DATASET ENTRIES: Begin
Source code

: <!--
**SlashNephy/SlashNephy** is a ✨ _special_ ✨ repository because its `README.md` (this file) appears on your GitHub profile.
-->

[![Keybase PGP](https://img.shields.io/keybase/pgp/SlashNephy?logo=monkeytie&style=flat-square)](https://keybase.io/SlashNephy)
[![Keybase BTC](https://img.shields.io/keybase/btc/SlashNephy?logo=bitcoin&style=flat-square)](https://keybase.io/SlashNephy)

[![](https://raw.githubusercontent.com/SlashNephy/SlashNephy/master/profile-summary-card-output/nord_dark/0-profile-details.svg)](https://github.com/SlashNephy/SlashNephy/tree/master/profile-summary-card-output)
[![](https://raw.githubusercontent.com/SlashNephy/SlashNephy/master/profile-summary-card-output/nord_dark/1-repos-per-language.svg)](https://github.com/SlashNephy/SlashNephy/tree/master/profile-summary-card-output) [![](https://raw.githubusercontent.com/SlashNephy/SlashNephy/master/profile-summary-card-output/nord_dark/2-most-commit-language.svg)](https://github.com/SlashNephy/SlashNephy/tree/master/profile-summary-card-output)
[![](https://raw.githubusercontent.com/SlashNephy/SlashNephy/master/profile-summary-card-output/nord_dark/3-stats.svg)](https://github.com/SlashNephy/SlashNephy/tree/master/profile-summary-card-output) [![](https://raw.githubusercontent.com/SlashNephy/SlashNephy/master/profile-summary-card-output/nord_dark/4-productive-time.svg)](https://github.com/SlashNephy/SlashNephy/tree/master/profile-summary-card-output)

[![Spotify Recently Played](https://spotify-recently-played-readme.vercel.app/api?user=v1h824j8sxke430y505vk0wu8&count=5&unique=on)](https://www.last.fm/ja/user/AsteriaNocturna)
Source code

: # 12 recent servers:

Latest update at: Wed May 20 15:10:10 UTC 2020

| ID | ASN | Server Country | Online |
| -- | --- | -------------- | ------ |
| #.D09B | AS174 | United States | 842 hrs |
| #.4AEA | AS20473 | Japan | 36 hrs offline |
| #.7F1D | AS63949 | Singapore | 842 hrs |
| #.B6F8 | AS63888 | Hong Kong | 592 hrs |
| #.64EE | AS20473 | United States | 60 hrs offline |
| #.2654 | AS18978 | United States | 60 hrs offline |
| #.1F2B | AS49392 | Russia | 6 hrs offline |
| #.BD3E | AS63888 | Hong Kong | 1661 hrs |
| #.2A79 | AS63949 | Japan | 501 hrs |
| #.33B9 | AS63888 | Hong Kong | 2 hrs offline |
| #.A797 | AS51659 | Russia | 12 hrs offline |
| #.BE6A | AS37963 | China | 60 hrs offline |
DATASET ENTRIES: End
■ DESCRIPTION OF THE TASK
Please print the full listing shown above, exactly as it appears.

■ SOLUTION
Source code

: <!--
**SlashNephy/SlashNephy** is a ✨ _special_ ✨ repository because its `README.md` (this file) appears on your GitHub profile.
-->

[![Keybase PGP](https://img.shields.io/keybase/pgp/SlashNephy?logo=monkeytie&style=flat-square)](https://keybase.io/SlashNephy)
[![Keybase BTC](https://img.shields.io/keybase/btc/SlashNephy?logo=bitcoin&style=flat-square)](https://keybase.io/SlashNephy)

[![](https://raw.githubusercontent.com/SlashNephy/SlashNephy/master/profile-summary-card-output/nord_dark/0-profile-details.svg)](https://github.com/SlashNephy/SlashNephy/tree/master/profile-summary-card-output)
[![](https://raw.githubusercontent.com/SlashNephy/SlashNephy/master/profile-summary-card-output/nord_dark/1-repos-per-language.svg)](https://github.com/SlashNephy/SlashNephy/tree/master/profile-summary-card-output) [![](https://raw.githubusercontent.com/SlashNephy/SlashNephy/master/profile-summary-card-output/nord_dark/2-most-commit-language.svg)](https://github.com/SlashNephy/SlashNephy/tree/master/profile-summary-card-output)
[![](https://raw.githubusercontent.com/SlashNephy/SlashNephy/master/profile-summary-card-output/nord_dark/3-stats.svg)](https://github.com/SlashNephy/SlashNephy/tree/master/profile-summary-card-output) [![](https://raw.githubusercontent.com/SlashNephy/SlashNephy/master/profile-summary-card-output/nord_dark/4-productive-time.svg)](https://github.com/SlashNephy/SlashNephy/tree/master/profile-summary-card-output)

[![Spotify Recently Played](https://spotify-recently-played-readme.vercel.app/api?user=v1h824j8sxke430y505vk0wu8&count=5&unique=on)](https://www.last.fm/ja/user/AsteriaNocturna)
Source code

: # 12 recent servers:

Latest update at: Wed May 20 15:10:10 UTC 2020

| ID | ASN | Server Country | Online |
| -- | --- | -------------- | ------ |
| #.D09B | AS174 | United States | 842 hrs |
| #.4AEA | AS20473 | Japan | 36 hrs offline |
| #.7F1D | AS63949 | Singapore | 842 hrs |
| #.B6F8 | AS63888 | Hong Kong | 592 hrs |
| #.64EE | AS20473 | United States | 60 hrs offline |
| #.2654 | AS18978 | United States | 60 hrs offline |
| #.1F2B | AS49392 | Russia | 6 hrs offline |
| #.BD3E | AS63888 | Hong Kong | 1661 hrs |
| #.2A79 | AS63949 | Japan | 501 hrs |
| #.33B9 | AS63888 | Hong Kong | 2 hrs offline |
| #.A797 | AS51659 | Russia | 12 hrs offline |
| #.BE6A | AS37963 | China | 60 hrs offline |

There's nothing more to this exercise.